Task objective
Only lines holding the word "cloud" are wanted from the records; copy all of them.

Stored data
****************

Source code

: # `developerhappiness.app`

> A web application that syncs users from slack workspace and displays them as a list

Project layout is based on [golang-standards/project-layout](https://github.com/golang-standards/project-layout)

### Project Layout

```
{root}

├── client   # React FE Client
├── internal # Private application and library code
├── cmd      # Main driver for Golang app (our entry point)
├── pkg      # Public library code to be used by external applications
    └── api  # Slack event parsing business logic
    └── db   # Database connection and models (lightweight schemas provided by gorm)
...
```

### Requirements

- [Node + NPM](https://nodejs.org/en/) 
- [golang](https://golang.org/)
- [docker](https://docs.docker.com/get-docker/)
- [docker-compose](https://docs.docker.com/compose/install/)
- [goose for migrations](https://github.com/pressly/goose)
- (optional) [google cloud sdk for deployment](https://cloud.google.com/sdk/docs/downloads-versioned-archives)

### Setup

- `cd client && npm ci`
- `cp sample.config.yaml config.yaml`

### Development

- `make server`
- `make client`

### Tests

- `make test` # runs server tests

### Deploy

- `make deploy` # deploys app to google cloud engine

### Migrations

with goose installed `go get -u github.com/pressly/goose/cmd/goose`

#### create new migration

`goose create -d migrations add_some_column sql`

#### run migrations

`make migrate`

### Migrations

****************

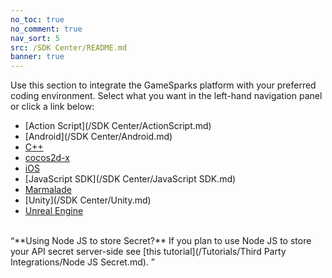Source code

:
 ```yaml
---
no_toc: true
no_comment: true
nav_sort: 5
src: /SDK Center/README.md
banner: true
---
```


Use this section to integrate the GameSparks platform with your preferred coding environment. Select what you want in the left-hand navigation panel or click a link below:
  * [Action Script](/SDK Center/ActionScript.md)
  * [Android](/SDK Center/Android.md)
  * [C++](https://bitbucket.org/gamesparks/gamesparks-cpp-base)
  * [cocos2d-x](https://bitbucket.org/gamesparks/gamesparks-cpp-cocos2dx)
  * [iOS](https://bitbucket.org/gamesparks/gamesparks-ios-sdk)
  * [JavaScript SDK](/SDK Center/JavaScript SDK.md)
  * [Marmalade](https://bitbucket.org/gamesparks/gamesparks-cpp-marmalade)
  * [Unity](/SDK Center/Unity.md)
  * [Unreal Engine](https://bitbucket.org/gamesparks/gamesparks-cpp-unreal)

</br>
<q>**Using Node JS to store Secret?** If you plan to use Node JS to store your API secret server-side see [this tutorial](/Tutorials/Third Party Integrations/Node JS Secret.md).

****************

Output of the exercise
- (optional) [google cloud sdk for deployment](https://cloud.google.com/sdk/docs/downloads-versioned-archives)
- `make deploy` # deploys app to google cloud engine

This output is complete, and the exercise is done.